Volume 2, Number 3, December, 2011

From a weather and climate perspective, 2011 was a terrible year in Alabama.

Not only did we suffer the second deadliest outbreak of tornadoes in state history (with 242 people killed and another 2,110 injured by tornadoes during the year), but we also saw a lingering drought that damaged farms and gardens across much of the state. 268 Alabamians died in the March 31, 1932, outbreak.

Between a third and half of the state had significantly lower rainfall -- at least six inches less than normal -- last year. About one third of the state had major drought damage, with 12 or more inches less rain than they would normally receive.

A handful of spots across the northwestern half of the state saw significantly more rain than usual. It was as if the storm systems that moved through the state ran out of steam or decided to stop raining not long after they hit I-20.  This is a typical rainfall pattern for a La Nina year when tropical Pacific waters are colder than usual.

That pattern set up some extreme contrasts. A handful of sites in Jackson, Marshall and Madison counties saw more than 70 inches of rain for the year. A gauge near Guntersville recorded 75.56 inches while one near Section hit 73. That is about 20 inches above normal for those sites.

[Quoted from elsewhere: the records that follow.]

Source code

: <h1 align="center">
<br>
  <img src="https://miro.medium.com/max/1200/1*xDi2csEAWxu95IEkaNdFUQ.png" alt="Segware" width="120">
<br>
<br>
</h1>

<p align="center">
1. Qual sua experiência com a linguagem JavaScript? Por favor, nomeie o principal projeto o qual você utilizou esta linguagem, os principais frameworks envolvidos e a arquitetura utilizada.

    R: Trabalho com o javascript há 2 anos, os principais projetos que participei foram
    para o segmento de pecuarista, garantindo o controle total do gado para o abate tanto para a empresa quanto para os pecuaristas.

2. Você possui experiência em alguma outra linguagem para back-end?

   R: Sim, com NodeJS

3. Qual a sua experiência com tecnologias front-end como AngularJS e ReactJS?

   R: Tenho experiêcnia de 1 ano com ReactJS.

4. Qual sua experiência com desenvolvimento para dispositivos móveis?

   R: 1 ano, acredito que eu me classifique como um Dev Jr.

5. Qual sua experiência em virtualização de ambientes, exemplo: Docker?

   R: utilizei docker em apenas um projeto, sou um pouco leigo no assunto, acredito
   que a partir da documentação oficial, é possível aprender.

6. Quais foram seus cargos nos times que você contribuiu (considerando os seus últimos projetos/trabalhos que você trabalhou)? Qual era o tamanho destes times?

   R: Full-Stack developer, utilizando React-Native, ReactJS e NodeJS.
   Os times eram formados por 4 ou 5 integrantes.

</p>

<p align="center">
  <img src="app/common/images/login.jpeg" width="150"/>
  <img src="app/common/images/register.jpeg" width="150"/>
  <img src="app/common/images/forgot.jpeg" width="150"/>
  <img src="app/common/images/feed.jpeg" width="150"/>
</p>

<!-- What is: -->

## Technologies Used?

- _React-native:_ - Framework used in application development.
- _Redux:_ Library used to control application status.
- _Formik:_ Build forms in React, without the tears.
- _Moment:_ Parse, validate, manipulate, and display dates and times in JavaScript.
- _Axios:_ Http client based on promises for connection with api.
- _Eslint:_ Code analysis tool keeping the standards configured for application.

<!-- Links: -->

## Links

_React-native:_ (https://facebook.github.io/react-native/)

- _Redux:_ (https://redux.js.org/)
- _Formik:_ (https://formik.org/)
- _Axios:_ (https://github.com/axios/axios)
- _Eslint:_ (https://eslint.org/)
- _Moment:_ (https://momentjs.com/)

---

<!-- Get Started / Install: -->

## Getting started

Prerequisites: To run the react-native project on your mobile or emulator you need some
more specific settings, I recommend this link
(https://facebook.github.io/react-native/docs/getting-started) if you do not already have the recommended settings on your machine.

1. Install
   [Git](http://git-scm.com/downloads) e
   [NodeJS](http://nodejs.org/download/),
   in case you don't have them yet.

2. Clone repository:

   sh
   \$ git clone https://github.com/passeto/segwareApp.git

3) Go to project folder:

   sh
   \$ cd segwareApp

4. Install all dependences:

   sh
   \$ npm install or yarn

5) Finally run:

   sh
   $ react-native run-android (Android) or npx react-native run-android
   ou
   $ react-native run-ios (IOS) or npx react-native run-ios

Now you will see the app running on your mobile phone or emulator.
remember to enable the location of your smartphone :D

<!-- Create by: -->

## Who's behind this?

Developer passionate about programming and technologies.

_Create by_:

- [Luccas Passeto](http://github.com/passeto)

One NWS gauge recorded more than 65 inches of rain that fell last year on the Pinson area of northeastern Jefferson County, about eleven inches more than falls there in a normal year. Not much more than an hour's drive east in Tallapoosa County, the NWS estimates that total rain for the year was almost 28 inches under normal in one spot. That's about half of what that area would get in an average year.

The state had several pockets of extreme drought. Normally one of the wettest places in the state, Brewton saw almost 29 inches less rain than normal; Mobile was 28 inches below normal while Bay Minette was 25.6 inches below normal.

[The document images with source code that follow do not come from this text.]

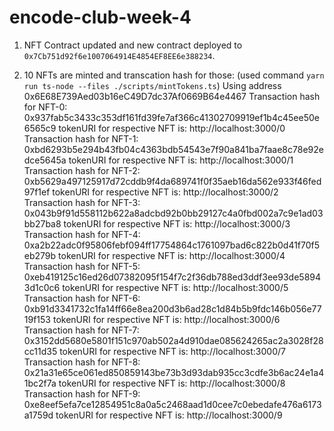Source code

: # encode-club-week-4

1. NFT Contract updated and new contract deployed to `0x7Cb751d92f6e1007064914E4854EF8EE6e388234`.

2. 10 NFTs are minted and transcation hash for those: (used command `yarn run ts-node --files ./scripts/mintTokens.ts`)
Using address 0x6E68E739Aed03b16eC49D7dc37Af0669B64e4467
Transaction hash for NFT-0: 0x937fab5c3433c353df161fd39fe7af366c41302709919ef1b4c45ee50e6565c9
tokenURI for respective NFT is: http://localhost:3000/0
Transaction hash for NFT-1: 0xbd6293b5e294b43fb04c4363bdb54543e7f90a841ba7faae8c78e92edce5645a
tokenURI for respective NFT is: http://localhost:3000/1
Transaction hash for NFT-2: 0xb5629a497125917d72cddb9f4da689741f0f35aeb16da562e933f46fed97f1ef
tokenURI for respective NFT is: http://localhost:3000/2
Transaction hash for NFT-3: 0x043b9f91d558112b622a8adcbd92b0bb29127c4a0fbd002a7c9e1ad03bb27ba8
tokenURI for respective NFT is: http://localhost:3000/3
Transaction hash for NFT-4: 0xa2b22adc0f95806febf094ff17754864c1761097bad6c822b0d41f70f5eb279b
tokenURI for respective NFT is: http://localhost:3000/4
Transaction hash for NFT-5: 0xeb419125c16ed26d07382095f154f7c2f36db788ed3ddf3ee93de58943d1c0c6
tokenURI for respective NFT is: http://localhost:3000/5
Transaction hash for NFT-6: 0xb91d3341732c1fa14ff66e8ea200d3b6ad28c1d84b5b9fdc146b056e7719f153
tokenURI for respective NFT is: http://localhost:3000/6
Transaction hash for NFT-7: 0x3152dd5680e5801f151c970ab502a4d910dae085624265ac2a3028f28cc11d35
tokenURI for respective NFT is: http://localhost:3000/7
Transaction hash for NFT-8: 0x21a31e65ce061ed850859143be73b3d93dab935cc3cdfe3b6ac24e1a41bc2f7a
tokenURI for respective NFT is: http://localhost:3000/8
Transaction hash for NFT-9: 0xe8eef5efa7ce12854951c8a0a5c2468aad1d0cee7c0ebedafe476a6173a1759d
tokenURI for respective NFT is: http://localhost:3000/9

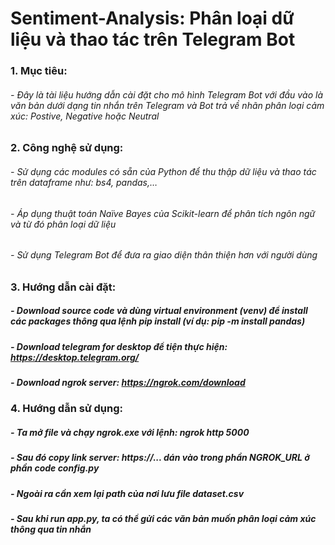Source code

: # Sentiment-Analysis: Phân loại dữ liệu và thao tác trên Telegram Bot
### 1. Mục tiêu:
###### - Đây là tài liệu hướng dẫn cài đặt cho mô hình Telegram Bot với đầu vào là văn bản dưới dạng tin nhắn trên Telegram và Bot trả về nhãn phân loại cảm xúc: Postive, Negative hoặc Neutral
### 2. Công nghệ sử dụng: 
###### - Sử dụng các modules có sẵn của Python để thu thập dữ liệu và thao tác trên dataframe như: bs4, pandas,…
###### -	Áp dụng thuật toán Naïve Bayes của Scikit-learn để phân tích ngôn ngữ và từ đó phân loại dữ liệu
###### -	Sử dụng Telegram Bot để đưa ra giao diện thân thiện hơn với người dùng
### 3. Hướng dẫn cài đặt: 
##### -	Download source code và dùng virtual environment (venv) để install các packages thông qua lệnh pip install (ví dụ: pip -m install pandas)
##### -	Download telegram for desktop để tiện thực hiện: https://desktop.telegram.org/
##### - Download ngrok server: https://ngrok.com/download
### 4. Hướng dẫn sử dụng: 
##### -	Ta mở file và chạy ngrok.exe với lệnh: ngrok http 5000
##### -	Sau đó copy link server: https://... dán vào trong phần NGROK_URL ở phần code config.py
##### - Ngoài ra cần xem lại path của nơi lưu file dataset.csv
##### - Sau khi run app.py, ta có thể gửi các văn bản muốn phân loại cảm xúc thông qua tin nhắn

Both the drought monitor, and the lawn and garden index for this month show conditions improving, thanks in large part to rain that fell in December. While that is good, without ponds and reservoirs to capture it, the rain that falls during the Alabama winter does little to relieve water shortages during the rest of the year.

Then too, the snow season of 2010-11 was one of the heaviest in recorded history. Most of North Alabama had five to eight measurable snowfalls, which is ... unique. And total snowfall in several places topped 14 inches between December and February. While not a record breaker, that puts it among the ten snowiest winters in the past 100 years.

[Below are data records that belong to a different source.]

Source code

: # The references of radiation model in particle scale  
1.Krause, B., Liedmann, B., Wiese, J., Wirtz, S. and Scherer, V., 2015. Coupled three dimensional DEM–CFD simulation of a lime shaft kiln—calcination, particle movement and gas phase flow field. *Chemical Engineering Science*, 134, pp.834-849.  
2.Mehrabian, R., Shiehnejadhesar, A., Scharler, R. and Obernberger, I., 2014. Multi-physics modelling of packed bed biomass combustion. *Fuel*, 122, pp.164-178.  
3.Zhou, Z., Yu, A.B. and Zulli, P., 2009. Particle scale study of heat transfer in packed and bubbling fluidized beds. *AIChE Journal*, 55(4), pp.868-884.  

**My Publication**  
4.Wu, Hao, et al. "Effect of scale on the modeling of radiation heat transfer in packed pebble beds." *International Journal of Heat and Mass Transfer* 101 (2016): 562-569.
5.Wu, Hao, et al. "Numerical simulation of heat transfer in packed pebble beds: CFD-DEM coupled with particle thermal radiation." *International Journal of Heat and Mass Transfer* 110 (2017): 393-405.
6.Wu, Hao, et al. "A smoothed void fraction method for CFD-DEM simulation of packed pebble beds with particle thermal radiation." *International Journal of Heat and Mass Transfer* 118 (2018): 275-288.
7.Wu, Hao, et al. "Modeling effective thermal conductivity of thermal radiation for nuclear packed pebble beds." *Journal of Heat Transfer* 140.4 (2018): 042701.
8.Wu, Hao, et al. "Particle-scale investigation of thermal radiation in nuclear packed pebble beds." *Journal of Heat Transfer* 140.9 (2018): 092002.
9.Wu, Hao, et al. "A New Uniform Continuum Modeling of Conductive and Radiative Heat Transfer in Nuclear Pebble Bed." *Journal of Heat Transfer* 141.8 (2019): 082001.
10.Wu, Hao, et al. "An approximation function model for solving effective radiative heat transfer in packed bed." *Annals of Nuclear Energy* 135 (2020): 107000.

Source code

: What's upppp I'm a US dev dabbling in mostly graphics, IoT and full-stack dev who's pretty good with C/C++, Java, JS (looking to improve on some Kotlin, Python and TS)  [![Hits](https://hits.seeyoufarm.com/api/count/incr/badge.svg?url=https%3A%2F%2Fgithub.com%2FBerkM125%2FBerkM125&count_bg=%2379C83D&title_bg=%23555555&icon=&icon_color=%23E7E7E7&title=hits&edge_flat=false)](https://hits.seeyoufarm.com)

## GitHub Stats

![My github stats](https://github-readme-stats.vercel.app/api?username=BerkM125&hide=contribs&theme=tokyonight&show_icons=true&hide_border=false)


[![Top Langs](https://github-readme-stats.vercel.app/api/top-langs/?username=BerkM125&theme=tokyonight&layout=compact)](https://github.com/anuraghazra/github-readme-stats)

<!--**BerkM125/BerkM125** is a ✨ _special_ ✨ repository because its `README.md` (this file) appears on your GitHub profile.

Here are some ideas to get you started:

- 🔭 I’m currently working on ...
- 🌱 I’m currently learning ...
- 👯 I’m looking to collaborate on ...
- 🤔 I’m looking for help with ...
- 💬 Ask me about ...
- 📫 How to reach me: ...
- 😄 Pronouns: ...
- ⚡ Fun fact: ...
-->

The biggest weather story of the year (by general consensus the state's top news story of any kind in 2011) was the April 27 tornado outbreak. By any measure it was what we might reasonable hope was a once-in-a-lifetime outbreak, far outstripping the monetary and infrastructure damage of either the April 3, 1974, or the March 21, 1932, storms.

The April 27 storm system generated 62 tornadoes in one day, including seven EF-3s, six EF-4s and two deadly EF-5 tornadoes. Alabama had not seen an EF-5 since the April 8, 1998, tornado that hit Tuscaloosa and Jefferson counties, killing 32 people and injuring 259.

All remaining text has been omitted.